WORK INSTRUCTIONS: An exact transcription of each entry below is required, without any pictures.

MATERIAL FOR THIS EXERCISE:
◆ ◆ ◆ ◆

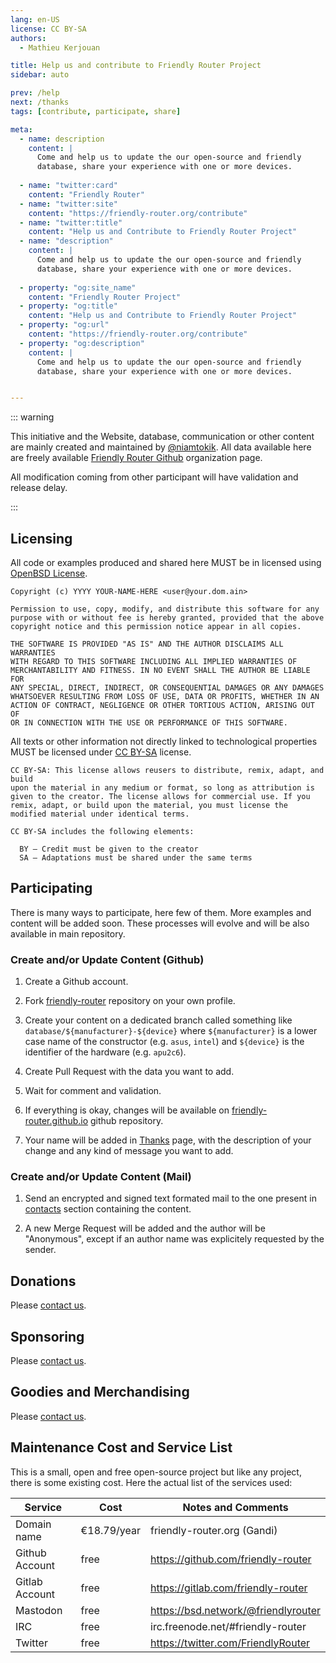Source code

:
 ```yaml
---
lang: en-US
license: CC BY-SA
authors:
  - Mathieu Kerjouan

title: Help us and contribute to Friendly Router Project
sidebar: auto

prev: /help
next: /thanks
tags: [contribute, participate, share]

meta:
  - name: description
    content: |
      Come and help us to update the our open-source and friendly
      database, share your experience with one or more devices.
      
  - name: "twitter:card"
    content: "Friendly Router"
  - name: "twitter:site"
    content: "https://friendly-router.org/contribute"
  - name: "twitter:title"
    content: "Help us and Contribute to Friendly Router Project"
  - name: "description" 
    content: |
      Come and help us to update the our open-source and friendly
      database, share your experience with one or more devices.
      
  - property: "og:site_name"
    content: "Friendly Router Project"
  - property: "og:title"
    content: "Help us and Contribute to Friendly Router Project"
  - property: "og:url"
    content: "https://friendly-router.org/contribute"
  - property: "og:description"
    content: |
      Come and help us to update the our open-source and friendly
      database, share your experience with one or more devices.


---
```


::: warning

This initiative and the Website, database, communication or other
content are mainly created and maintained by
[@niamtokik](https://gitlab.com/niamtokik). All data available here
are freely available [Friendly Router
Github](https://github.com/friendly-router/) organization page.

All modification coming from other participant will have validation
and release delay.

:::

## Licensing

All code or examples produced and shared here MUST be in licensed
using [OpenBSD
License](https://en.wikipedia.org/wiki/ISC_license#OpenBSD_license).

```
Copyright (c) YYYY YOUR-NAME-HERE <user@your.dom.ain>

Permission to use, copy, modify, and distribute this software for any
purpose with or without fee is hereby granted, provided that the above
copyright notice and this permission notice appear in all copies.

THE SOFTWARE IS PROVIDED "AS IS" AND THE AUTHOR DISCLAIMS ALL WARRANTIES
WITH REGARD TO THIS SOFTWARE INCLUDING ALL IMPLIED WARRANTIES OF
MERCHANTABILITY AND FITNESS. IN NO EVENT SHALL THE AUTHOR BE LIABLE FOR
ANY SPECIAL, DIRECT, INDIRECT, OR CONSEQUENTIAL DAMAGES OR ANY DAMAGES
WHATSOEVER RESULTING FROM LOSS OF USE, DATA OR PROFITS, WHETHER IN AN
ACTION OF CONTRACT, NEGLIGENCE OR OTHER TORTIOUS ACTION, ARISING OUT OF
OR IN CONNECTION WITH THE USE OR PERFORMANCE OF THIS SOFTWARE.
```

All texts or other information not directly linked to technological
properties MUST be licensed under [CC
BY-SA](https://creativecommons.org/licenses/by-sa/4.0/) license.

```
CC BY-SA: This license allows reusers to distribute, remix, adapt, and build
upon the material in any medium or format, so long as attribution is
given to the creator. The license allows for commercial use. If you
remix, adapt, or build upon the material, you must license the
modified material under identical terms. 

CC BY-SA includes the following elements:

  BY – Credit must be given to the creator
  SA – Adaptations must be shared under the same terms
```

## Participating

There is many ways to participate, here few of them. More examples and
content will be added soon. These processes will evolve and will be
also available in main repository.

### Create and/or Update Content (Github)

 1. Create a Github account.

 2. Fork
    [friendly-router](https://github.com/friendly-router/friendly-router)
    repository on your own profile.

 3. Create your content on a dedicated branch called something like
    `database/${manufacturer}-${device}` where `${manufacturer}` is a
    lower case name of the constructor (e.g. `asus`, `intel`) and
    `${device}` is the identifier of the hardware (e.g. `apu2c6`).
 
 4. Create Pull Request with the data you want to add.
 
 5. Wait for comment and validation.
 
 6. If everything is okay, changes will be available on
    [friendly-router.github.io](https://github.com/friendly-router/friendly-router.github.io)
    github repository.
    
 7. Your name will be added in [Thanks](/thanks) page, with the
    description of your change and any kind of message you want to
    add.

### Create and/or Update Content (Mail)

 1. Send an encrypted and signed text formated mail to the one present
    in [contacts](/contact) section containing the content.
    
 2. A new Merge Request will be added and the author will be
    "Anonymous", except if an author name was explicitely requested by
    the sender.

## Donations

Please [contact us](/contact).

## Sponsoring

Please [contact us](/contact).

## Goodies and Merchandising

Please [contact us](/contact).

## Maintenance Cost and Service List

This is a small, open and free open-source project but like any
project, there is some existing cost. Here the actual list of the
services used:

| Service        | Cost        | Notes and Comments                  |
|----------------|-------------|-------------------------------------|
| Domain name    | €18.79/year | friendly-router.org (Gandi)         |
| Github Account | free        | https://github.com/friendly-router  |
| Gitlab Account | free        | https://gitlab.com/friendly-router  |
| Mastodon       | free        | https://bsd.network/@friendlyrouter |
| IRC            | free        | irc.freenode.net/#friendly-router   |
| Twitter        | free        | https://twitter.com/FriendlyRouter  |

◆ ◆ ◆ ◆

WRITTEN SOLUTION:
Source code

:
 ```yaml
---
lang: en-US
license: CC BY-SA
authors:
  - Mathieu Kerjouan

title: Help us and contribute to Friendly Router Project
sidebar: auto

prev: /help
next: /thanks
tags: [contribute, participate, share]

meta:
  - name: description
    content: |
      Come and help us to update the our open-source and friendly
      database, share your experience with one or more devices.
      
  - name: "twitter:card"
    content: "Friendly Router"
  - name: "twitter:site"
    content: "https://friendly-router.org/contribute"
  - name: "twitter:title"
    content: "Help us and Contribute to Friendly Router Project"
  - name: "description" 
    content: |
      Come and help us to update the our open-source and friendly
      database, share your experience with one or more devices.
      
  - property: "og:site_name"
    content: "Friendly Router Project"
  - property: "og:title"
    content: "Help us and Contribute to Friendly Router Project"
  - property: "og:url"
    content: "https://friendly-router.org/contribute"
  - property: "og:description"
    content: |
      Come and help us to update the our open-source and friendly
      database, share your experience with one or more devices.


---
```


::: warning

This initiative and the Website, database, communication or other
content are mainly created and maintained by
[@niamtokik](https://gitlab.com/niamtokik). All data available here
are freely available [Friendly Router
Github](https://github.com/friendly-router/) organization page.

All modification coming from other participant will have validation
and release delay.

:::

## Licensing

All code or examples produced and shared here MUST be in licensed
using [OpenBSD
License](https://en.wikipedia.org/wiki/ISC_license#OpenBSD_license).

```
Copyright (c) YYYY YOUR-NAME-HERE <user@your.dom.ain>

Permission to use, copy, modify, and distribute this software for any
purpose with or without fee is hereby granted, provided that the above
copyright notice and this permission notice appear in all copies.

THE SOFTWARE IS PROVIDED "AS IS" AND THE AUTHOR DISCLAIMS ALL WARRANTIES
WITH REGARD TO THIS SOFTWARE INCLUDING ALL IMPLIED WARRANTIES OF
MERCHANTABILITY AND FITNESS. IN NO EVENT SHALL THE AUTHOR BE LIABLE FOR
ANY SPECIAL, DIRECT, INDIRECT, OR CONSEQUENTIAL DAMAGES OR ANY DAMAGES
WHATSOEVER RESULTING FROM LOSS OF USE, DATA OR PROFITS, WHETHER IN AN
ACTION OF CONTRACT, NEGLIGENCE OR OTHER TORTIOUS ACTION, ARISING OUT OF
OR IN CONNECTION WITH THE USE OR PERFORMANCE OF THIS SOFTWARE.
```

All texts or other information not directly linked to technological
properties MUST be licensed under [CC
BY-SA](https://creativecommons.org/licenses/by-sa/4.0/) license.

```
CC BY-SA: This license allows reusers to distribute, remix, adapt, and build
upon the material in any medium or format, so long as attribution is
given to the creator. The license allows for commercial use. If you
remix, adapt, or build upon the material, you must license the
modified material under identical terms. 

CC BY-SA includes the following elements:

  BY – Credit must be given to the creator
  SA – Adaptations must be shared under the same terms
```

## Participating

There is many ways to participate, here few of them. More examples and
content will be added soon. These processes will evolve and will be
also available in main repository.

### Create and/or Update Content (Github)

 1. Create a Github account.

 2. Fork
    [friendly-router](https://github.com/friendly-router/friendly-router)
    repository on your own profile.

 3. Create your content on a dedicated branch called something like
    `database/${manufacturer}-${device}` where `${manufacturer}` is a
    lower case name of the constructor (e.g. `asus`, `intel`) and
    `${device}` is the identifier of the hardware (e.g. `apu2c6`).
 
 4. Create Pull Request with the data you want to add.
 
 5. Wait for comment and validation.
 
 6. If everything is okay, changes will be available on
    [friendly-router.github.io](https://github.com/friendly-router/friendly-router.github.io)
    github repository.
    
 7. Your name will be added in [Thanks](/thanks) page, with the
    description of your change and any kind of message you want to
    add.

### Create and/or Update Content (Mail)

 1. Send an encrypted and signed text formated mail to the one present
    in [contacts](/contact) section containing the content.
    
 2. A new Merge Request will be added and the author will be
    "Anonymous", except if an author name was explicitely requested by
    the sender.

## Donations

Please [contact us](/contact).

## Sponsoring

Please [contact us](/contact).

## Goodies and Merchandising

Please [contact us](/contact).

## Maintenance Cost and Service List

This is a small, open and free open-source project but like any
project, there is some existing cost. Here the actual list of the
services used:

| Service        | Cost        | Notes and Comments                  |
|----------------|-------------|-------------------------------------|
| Domain name    | €18.79/year | friendly-router.org (Gandi)         |
| Github Account | free        | https://github.com/friendly-router  |
| Gitlab Account | free        | https://gitlab.com/friendly-router  |
| Mastodon       | free        | https://bsd.network/@friendlyrouter |
| IRC            | free        | irc.freenode.net/#friendly-router   |
| Twitter        | free        | https://twitter.com/FriendlyRouter  |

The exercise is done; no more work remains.